- Extracted material -
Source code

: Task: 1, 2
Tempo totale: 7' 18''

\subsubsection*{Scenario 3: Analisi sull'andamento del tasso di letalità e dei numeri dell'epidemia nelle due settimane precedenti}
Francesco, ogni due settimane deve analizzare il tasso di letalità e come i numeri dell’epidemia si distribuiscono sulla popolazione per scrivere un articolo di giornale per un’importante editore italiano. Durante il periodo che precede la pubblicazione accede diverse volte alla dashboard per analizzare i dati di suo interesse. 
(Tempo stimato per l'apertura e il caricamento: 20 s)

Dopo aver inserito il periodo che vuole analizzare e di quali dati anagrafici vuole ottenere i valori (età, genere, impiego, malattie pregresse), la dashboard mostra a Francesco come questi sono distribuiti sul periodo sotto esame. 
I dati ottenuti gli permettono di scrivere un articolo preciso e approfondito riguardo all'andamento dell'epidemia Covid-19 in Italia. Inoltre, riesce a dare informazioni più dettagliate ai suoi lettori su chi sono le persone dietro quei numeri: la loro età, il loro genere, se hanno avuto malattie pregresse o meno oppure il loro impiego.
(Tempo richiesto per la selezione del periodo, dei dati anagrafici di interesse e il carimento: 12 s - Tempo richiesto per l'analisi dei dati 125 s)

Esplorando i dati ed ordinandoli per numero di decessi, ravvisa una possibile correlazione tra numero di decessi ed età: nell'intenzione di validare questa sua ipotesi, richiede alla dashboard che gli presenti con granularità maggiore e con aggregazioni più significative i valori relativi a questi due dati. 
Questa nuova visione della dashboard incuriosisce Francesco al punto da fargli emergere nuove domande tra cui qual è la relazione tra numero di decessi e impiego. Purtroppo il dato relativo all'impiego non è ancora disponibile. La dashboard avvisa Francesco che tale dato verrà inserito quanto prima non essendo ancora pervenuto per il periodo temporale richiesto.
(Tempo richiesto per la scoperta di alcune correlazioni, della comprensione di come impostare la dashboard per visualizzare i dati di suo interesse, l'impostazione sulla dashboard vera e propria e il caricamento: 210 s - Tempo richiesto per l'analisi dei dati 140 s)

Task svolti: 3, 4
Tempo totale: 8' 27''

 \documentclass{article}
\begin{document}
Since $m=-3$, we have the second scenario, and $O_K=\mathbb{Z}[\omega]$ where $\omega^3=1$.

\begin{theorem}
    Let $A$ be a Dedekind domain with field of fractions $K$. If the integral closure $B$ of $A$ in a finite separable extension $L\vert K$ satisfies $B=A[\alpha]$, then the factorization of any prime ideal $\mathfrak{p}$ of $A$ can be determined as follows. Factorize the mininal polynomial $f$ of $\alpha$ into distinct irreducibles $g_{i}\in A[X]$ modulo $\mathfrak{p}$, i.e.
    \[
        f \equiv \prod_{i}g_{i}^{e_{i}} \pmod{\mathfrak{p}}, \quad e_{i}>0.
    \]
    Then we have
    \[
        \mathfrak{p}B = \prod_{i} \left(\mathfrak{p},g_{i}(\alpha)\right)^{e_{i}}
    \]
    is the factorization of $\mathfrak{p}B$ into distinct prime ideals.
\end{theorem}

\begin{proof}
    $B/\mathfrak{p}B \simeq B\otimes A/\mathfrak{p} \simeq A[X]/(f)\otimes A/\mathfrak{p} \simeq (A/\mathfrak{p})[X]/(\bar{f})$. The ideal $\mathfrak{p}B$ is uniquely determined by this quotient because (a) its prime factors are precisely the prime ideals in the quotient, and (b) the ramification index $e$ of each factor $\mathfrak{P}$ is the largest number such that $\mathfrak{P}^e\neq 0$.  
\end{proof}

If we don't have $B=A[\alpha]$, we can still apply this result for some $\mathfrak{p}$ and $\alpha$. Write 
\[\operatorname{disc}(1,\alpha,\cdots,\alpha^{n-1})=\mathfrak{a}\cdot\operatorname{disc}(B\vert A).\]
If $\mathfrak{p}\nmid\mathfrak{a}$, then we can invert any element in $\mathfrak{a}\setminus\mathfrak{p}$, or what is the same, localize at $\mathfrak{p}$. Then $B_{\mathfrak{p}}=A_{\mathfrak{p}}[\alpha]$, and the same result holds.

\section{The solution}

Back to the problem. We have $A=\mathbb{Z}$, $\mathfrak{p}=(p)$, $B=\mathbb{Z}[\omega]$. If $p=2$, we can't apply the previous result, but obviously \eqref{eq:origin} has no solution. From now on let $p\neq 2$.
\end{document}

- Requirement -
Single out each line of the records above with the string "questi" in it, and copy it.

- Solution to this problem -
Dopo aver inserito il periodo che vuole analizzare e di quali dati anagrafici vuole ottenere i valori (età, genere, impiego, malattie pregresse), la dashboard mostra a Francesco come questi sono distribuiti sul periodo sotto esame. 
Esplorando i dati ed ordinandoli per numero di decessi, ravvisa una possibile correlazione tra numero di decessi ed età: nell'intenzione di validare questa sua ipotesi, richiede alla dashboard che gli presenti con granularità maggiore e con aggregazioni più significative i valori relativi a questi due dati. 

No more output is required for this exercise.